Your task: Copies of all lines containing the string "sets" are needed from the data below.
*** Task inputs Section Begins ***
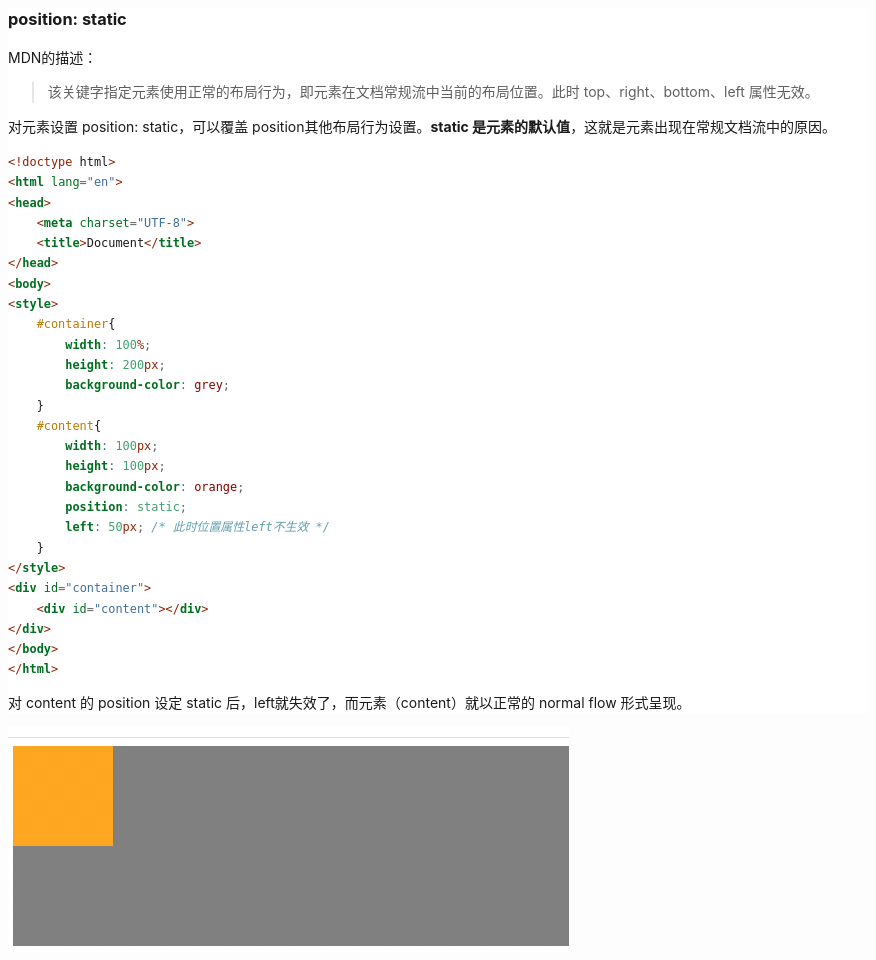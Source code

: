 

### position: static

MDN的描述：

> 该关键字指定元素使用正常的布局行为，即元素在文档常规流中当前的布局位置。此时 top、right、bottom、left 属性无效。

对元素设置 position: static，可以覆盖 position其他布局行为设置。**static 是元素的默认值**，这就是元素出现在常规文档流中的原因。

```html
<!doctype html>
<html lang="en">
<head>
    <meta charset="UTF-8">
    <title>Document</title>
</head>
<body>
<style>
    #container{
        width: 100%;
        height: 200px;
        background-color: grey;
    }
    #content{
        width: 100px;
        height: 100px;
        background-color: orange;
        position: static;
        left: 50px; /* 此时位置属性left不生效 */
    }
</style>
<div id="container">
    <div id="content"></div>
</div>
</body>
</html>
```

对 content 的 position 设定 static 后，left就失效了，而元素（content）就以正常的 normal flow 形式呈现。

<img src="./images/frontend_018.png" style="float: left;">
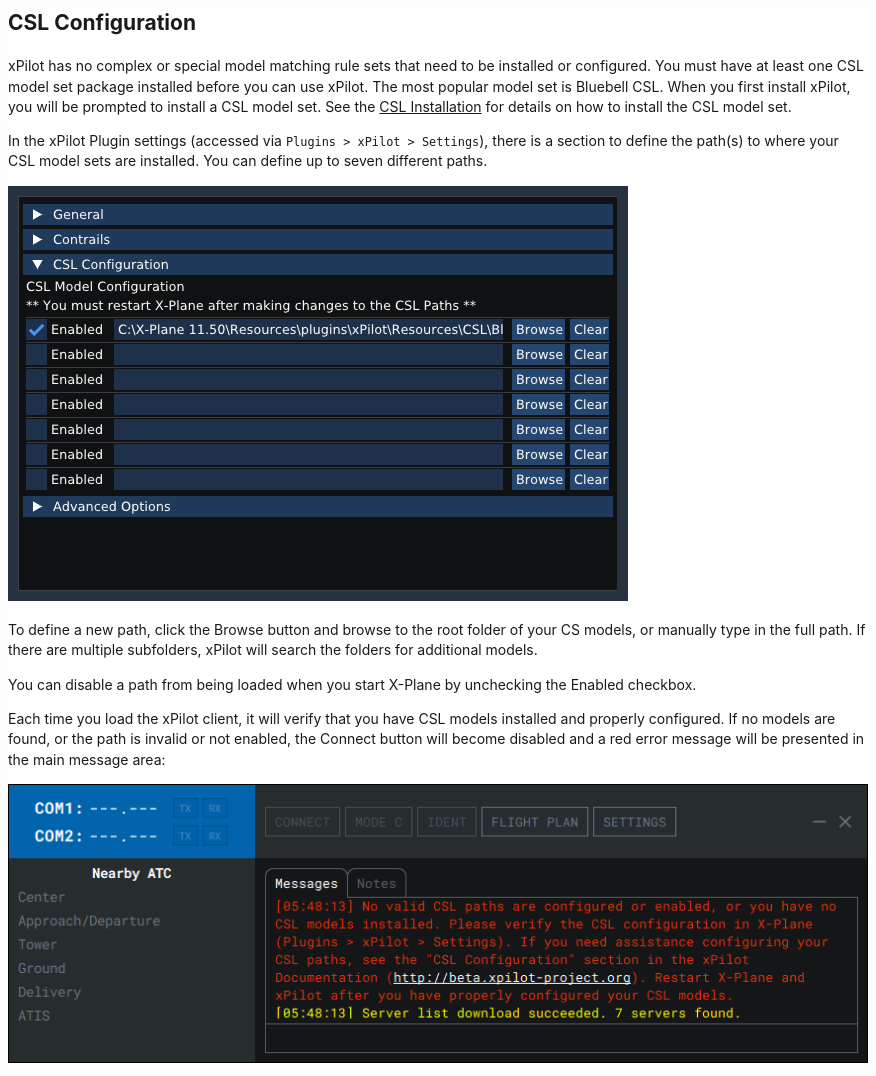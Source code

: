 ## CSL Configuration

xPilot has no complex or special model matching rule sets that need to be installed or configured. You must have at least one CSL model set package installed before you can use xPilot. The most popular model set is Bluebell CSL. When you first install xPilot, you will be prompted to install a CSL model set. See the [CSL Installation](installation?id=csl-installation) for details on how to install the CSL model set.

In the xPilot Plugin settings (accessed via `Plugins > xPilot > Settings`), there is a section to define the path(s) to where your CSL model sets are installed. You can define up to seven different paths.

![CSL Configuration](media/XplaneCSLConfiguration.png ':size=415')

To define a new path, click the <span class="xplane-btn">Browse</span> button and browse to the root folder of your CS models, or manually type in the full path. If there are multiple subfolders, xPilot will search the folders for additional models.

You can disable a path from being loaded when you start X-Plane by unchecking the <span class="xplane-btn">Enabled</span> checkbox.

Each time you load the xPilot client, it will verify that you have CSL models installed and properly configured. If no models are found, or the path is invalid or not enabled, the Connect button will become disabled and a red error message will be presented in the main message area:

![Client CSL Error](media/ClientCSLError.png ':size=282')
*** Task inputs Section Ends ***
Result of the task:
xPilot has no complex or special model matching rule sets that need to be installed or configured. You must have at least one CSL model set package installed before you can use xPilot. The most popular model set is Bluebell CSL. When you first install xPilot, you will be prompted to install a CSL model set. See the [CSL Installation](installation?id=csl-installation) for details on how to install the CSL model set.
In the xPilot Plugin settings (accessed via `Plugins > xPilot > Settings`), there is a section to define the path(s) to where your CSL model sets are installed. You can define up to seven different paths.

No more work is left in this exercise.